* **Problem statement**: Report the tally of lines in the material below that have the string "midpoint", with no other output.

* **Input records**:
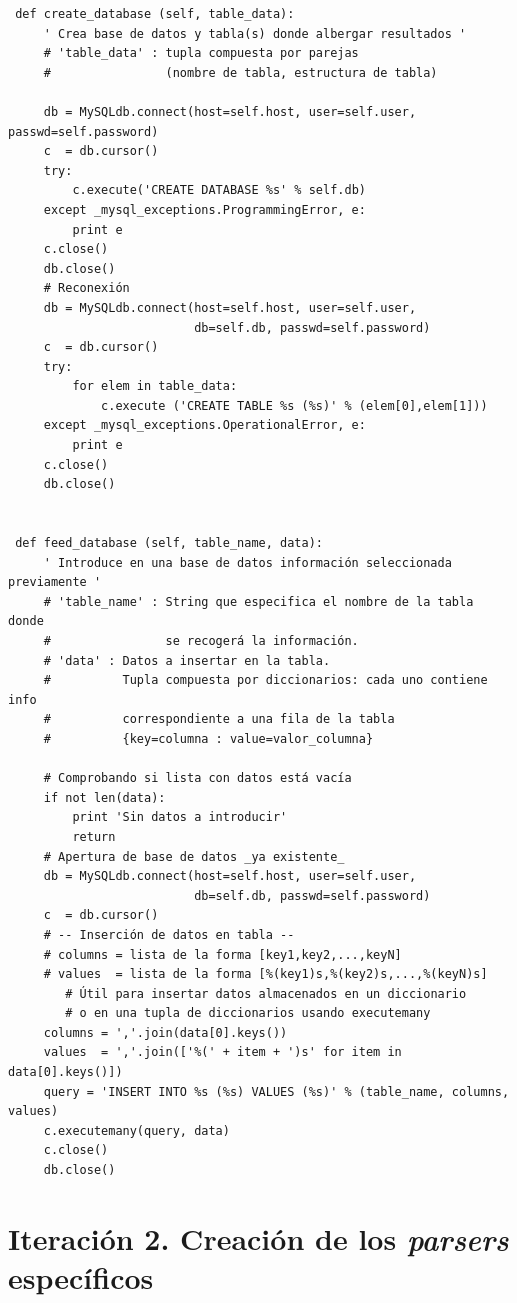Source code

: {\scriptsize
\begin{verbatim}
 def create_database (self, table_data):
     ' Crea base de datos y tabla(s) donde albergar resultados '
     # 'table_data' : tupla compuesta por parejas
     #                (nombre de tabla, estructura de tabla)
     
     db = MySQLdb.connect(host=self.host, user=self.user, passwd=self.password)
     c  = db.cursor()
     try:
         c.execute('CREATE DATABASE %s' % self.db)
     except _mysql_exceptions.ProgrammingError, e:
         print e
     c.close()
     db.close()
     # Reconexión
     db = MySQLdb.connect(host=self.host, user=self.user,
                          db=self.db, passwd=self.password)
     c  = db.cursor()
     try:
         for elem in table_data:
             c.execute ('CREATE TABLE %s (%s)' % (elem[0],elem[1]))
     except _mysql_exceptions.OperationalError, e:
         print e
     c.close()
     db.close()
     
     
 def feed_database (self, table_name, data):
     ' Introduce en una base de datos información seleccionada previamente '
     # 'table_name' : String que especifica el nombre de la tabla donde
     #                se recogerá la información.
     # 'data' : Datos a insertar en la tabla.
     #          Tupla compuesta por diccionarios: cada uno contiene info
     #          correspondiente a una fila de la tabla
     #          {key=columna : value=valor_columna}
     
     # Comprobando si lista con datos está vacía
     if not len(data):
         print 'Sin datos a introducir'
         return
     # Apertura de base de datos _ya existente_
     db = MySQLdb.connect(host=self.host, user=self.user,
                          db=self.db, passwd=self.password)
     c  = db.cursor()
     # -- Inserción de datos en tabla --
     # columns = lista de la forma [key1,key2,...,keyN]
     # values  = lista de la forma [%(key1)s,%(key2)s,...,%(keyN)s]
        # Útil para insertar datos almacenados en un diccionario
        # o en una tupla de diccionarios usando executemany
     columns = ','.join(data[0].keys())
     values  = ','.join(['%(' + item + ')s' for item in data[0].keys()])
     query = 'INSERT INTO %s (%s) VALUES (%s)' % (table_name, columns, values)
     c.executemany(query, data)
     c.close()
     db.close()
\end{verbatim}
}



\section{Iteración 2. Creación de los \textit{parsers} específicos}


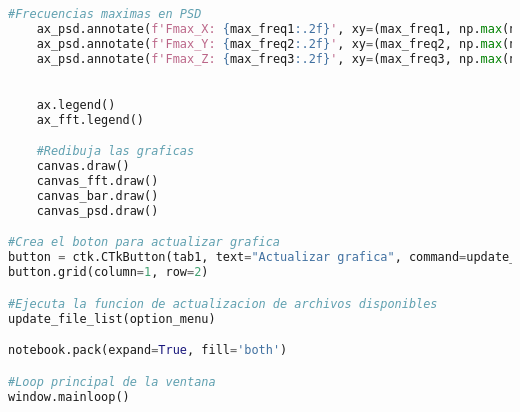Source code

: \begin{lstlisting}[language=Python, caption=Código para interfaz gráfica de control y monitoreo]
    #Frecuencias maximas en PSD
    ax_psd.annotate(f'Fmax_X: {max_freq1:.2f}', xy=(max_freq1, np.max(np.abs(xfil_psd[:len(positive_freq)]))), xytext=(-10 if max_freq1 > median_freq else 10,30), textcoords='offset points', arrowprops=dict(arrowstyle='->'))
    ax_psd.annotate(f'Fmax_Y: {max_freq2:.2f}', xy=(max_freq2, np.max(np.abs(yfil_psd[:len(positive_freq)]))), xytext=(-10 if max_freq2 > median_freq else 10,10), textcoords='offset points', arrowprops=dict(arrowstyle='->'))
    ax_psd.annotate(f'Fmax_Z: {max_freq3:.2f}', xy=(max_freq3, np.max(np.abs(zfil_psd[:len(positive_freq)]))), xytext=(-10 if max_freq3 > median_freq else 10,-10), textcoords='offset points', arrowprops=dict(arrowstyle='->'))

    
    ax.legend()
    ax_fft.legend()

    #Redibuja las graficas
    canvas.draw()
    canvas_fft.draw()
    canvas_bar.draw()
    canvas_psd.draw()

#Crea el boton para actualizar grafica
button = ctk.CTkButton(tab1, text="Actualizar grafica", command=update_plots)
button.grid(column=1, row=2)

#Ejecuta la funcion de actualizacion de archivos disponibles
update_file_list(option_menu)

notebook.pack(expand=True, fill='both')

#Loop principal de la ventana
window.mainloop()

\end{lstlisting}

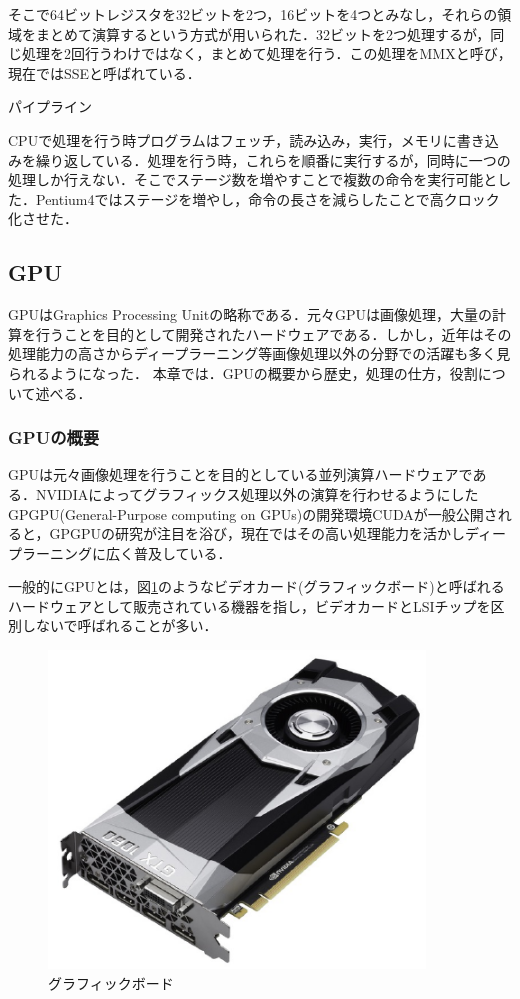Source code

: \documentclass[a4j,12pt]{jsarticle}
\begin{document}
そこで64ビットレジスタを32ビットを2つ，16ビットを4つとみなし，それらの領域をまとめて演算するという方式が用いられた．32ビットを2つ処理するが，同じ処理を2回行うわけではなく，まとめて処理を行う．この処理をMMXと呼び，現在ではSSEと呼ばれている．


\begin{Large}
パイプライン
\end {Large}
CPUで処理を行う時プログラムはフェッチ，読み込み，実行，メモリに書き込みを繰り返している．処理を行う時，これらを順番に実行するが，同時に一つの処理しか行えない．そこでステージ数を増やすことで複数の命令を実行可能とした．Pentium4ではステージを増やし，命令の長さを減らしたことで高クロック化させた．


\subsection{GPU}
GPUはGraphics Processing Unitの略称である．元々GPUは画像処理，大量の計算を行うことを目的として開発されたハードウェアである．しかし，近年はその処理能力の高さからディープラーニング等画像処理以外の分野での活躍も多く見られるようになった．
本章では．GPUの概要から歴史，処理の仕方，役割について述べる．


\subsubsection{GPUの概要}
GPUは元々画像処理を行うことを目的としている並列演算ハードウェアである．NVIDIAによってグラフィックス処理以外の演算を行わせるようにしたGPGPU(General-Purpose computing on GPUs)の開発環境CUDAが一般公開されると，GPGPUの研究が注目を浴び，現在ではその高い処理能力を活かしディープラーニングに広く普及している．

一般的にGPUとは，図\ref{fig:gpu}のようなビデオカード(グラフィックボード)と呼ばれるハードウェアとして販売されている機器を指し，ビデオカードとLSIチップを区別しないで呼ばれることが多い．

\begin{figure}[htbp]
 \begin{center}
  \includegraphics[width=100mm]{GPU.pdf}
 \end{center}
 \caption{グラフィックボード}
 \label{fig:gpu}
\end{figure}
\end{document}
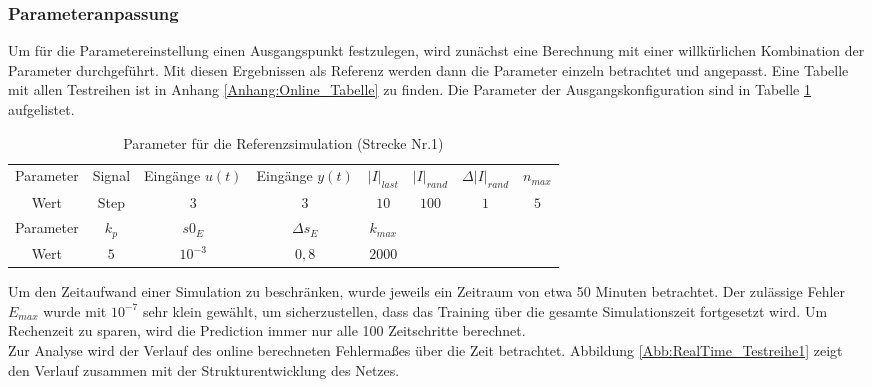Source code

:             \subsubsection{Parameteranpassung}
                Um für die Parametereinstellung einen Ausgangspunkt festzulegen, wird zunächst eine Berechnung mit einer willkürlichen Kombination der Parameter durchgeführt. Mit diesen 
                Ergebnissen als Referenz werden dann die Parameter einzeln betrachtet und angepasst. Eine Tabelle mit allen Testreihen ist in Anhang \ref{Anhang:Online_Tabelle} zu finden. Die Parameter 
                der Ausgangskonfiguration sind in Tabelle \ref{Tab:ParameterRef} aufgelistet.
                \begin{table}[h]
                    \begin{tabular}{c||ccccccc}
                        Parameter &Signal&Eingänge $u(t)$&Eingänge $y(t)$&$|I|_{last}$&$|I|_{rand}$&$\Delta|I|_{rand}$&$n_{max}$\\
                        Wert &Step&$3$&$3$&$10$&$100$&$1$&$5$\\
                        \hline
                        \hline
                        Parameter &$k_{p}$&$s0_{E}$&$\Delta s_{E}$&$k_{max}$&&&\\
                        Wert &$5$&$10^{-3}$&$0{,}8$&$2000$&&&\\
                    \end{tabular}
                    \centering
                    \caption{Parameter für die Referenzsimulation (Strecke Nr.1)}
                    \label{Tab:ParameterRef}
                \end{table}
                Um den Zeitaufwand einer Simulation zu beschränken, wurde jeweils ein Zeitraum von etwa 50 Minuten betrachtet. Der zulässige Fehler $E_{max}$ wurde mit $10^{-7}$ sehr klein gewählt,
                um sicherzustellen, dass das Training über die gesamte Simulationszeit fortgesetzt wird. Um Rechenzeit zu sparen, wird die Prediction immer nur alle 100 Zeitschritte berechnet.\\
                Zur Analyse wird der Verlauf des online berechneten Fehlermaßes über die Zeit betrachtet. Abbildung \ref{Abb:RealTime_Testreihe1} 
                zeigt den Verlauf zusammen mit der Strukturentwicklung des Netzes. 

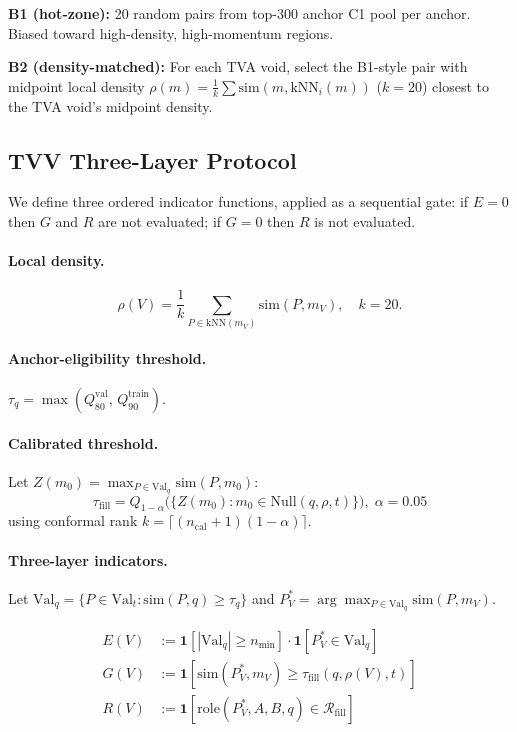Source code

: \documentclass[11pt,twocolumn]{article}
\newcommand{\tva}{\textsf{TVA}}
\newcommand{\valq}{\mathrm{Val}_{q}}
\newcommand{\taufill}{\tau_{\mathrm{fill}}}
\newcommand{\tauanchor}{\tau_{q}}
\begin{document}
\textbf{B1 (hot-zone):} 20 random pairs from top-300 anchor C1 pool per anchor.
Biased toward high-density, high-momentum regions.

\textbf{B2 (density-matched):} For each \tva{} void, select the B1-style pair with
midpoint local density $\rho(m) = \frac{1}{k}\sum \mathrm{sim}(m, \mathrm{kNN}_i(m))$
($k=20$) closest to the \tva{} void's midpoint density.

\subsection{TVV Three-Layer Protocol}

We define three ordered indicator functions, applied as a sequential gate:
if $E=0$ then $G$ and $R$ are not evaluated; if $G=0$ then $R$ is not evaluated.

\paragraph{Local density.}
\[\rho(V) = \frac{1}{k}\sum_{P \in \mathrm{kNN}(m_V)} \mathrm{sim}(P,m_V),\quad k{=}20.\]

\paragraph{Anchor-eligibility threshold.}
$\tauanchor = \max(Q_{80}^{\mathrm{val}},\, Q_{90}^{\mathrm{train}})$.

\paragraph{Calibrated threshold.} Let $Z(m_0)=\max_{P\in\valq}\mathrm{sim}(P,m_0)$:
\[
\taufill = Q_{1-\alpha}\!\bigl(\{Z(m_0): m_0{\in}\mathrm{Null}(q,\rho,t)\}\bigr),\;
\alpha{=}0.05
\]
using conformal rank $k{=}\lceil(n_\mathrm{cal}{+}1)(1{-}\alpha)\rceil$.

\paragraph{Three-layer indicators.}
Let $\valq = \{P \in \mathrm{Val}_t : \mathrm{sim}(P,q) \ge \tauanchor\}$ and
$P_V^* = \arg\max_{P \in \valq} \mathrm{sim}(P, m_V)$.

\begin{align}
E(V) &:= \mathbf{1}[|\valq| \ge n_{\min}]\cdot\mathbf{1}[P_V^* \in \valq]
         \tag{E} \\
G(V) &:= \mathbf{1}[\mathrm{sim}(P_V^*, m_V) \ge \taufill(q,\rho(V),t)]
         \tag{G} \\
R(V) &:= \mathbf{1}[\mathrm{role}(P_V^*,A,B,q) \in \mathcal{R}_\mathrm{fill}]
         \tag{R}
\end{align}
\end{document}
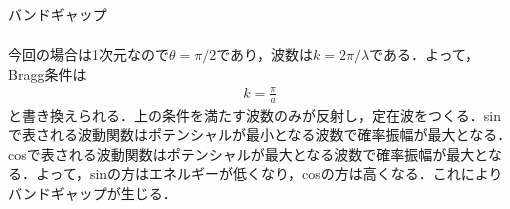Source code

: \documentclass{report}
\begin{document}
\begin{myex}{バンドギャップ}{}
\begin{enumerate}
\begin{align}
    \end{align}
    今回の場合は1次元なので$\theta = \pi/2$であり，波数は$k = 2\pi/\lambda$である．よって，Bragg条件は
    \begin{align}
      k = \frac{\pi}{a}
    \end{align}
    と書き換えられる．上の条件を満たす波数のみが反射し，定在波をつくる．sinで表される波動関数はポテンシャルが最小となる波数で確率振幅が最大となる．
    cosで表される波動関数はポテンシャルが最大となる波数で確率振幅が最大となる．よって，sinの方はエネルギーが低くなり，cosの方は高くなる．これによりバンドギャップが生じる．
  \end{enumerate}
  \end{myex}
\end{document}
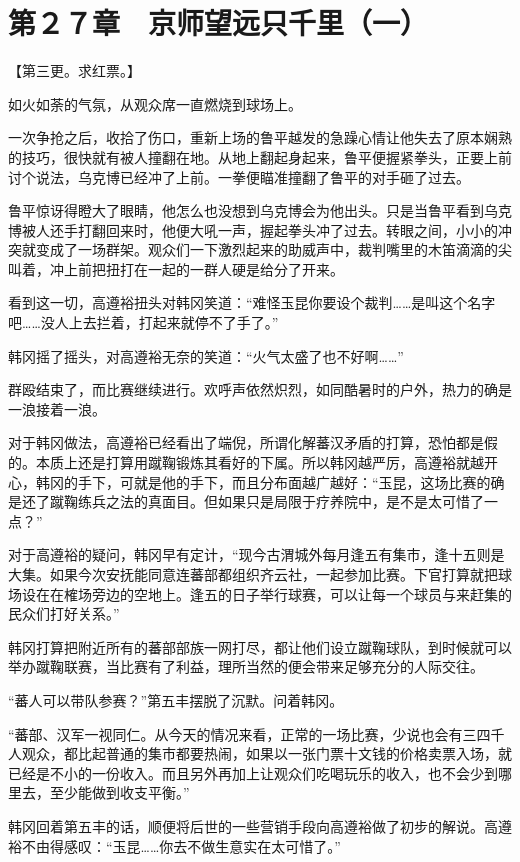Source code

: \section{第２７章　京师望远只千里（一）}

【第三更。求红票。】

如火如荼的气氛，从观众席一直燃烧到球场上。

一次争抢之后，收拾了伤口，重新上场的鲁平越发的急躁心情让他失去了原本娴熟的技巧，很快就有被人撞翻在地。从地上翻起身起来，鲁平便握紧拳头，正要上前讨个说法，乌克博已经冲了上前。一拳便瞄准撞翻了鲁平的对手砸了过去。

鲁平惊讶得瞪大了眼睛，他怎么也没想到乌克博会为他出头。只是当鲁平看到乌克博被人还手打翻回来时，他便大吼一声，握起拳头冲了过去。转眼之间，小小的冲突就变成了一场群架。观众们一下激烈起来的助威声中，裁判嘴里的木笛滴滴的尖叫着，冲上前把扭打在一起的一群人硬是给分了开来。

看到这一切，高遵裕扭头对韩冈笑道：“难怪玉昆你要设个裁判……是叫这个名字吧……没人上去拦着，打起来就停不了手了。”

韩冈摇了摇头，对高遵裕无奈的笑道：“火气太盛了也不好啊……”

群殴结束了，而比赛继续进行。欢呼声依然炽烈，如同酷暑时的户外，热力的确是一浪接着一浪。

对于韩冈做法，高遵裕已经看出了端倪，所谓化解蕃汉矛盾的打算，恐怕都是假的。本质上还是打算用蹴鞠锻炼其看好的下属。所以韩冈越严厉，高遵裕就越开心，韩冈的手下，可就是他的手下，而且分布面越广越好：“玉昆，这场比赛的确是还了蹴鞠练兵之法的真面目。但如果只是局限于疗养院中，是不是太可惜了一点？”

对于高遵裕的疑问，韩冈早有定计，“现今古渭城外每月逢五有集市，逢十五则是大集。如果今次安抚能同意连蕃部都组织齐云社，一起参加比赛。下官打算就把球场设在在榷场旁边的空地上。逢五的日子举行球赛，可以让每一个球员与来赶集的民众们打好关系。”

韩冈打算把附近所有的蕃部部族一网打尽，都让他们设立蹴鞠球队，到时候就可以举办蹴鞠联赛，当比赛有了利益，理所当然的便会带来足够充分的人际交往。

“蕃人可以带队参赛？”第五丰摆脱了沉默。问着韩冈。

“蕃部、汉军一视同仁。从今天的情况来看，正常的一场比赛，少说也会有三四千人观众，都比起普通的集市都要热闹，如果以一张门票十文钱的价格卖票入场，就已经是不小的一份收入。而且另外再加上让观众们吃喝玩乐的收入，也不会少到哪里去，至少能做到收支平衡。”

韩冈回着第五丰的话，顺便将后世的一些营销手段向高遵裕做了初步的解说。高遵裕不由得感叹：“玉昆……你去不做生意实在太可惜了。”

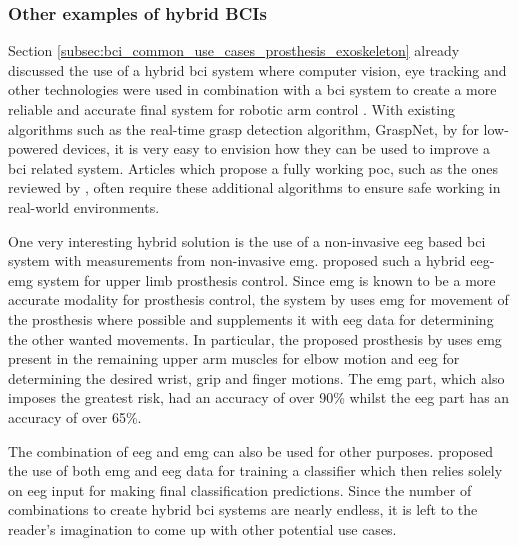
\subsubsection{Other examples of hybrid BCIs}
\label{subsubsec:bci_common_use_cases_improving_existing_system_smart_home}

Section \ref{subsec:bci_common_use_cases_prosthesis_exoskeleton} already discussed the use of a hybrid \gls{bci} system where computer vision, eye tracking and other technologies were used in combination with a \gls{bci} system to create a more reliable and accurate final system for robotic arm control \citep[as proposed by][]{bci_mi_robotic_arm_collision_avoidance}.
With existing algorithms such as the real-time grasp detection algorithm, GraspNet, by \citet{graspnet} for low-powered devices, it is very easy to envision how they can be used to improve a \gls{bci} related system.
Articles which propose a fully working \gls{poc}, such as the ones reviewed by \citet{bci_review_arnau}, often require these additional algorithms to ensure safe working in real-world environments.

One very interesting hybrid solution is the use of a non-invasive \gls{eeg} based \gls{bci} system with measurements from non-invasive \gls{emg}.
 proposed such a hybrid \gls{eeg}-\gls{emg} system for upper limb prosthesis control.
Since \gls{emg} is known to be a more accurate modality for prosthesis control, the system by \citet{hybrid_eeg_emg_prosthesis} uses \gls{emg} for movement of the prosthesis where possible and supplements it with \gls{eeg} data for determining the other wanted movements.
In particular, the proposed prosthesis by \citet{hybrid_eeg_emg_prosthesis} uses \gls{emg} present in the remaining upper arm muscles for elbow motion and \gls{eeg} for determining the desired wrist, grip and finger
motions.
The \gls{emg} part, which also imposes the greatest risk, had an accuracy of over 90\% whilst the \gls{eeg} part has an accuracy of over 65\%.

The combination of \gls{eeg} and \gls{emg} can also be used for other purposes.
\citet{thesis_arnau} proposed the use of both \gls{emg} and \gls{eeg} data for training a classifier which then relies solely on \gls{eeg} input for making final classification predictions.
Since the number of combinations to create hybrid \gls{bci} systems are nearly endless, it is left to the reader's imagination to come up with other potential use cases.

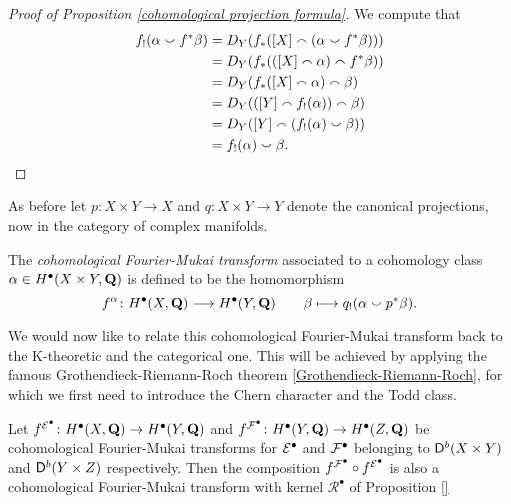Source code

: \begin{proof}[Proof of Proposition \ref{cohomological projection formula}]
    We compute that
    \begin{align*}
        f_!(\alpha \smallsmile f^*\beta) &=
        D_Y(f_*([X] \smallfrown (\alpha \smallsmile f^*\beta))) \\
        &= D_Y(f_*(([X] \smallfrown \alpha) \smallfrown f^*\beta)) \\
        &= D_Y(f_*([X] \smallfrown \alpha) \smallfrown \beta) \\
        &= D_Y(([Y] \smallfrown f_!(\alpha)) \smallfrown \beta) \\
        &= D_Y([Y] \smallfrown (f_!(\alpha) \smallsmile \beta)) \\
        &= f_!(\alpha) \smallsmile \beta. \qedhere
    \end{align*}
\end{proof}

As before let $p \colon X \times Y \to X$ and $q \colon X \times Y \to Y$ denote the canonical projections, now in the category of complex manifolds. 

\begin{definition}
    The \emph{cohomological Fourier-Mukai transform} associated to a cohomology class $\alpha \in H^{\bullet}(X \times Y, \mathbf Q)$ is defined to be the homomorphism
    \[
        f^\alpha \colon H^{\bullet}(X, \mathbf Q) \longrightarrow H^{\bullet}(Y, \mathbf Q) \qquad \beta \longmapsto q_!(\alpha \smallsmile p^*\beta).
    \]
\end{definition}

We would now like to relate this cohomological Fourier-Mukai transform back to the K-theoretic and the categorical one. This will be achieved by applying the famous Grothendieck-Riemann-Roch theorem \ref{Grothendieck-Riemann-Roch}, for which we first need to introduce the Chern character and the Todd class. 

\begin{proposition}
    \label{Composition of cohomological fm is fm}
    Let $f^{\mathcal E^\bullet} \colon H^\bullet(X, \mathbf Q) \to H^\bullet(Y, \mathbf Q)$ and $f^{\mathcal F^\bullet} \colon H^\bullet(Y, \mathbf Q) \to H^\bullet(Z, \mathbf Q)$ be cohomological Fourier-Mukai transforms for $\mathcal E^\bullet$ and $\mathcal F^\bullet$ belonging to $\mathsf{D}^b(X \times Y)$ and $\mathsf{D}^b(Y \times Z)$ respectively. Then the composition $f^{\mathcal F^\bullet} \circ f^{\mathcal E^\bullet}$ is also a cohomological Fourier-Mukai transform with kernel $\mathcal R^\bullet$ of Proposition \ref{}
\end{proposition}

* **Expected output**: 2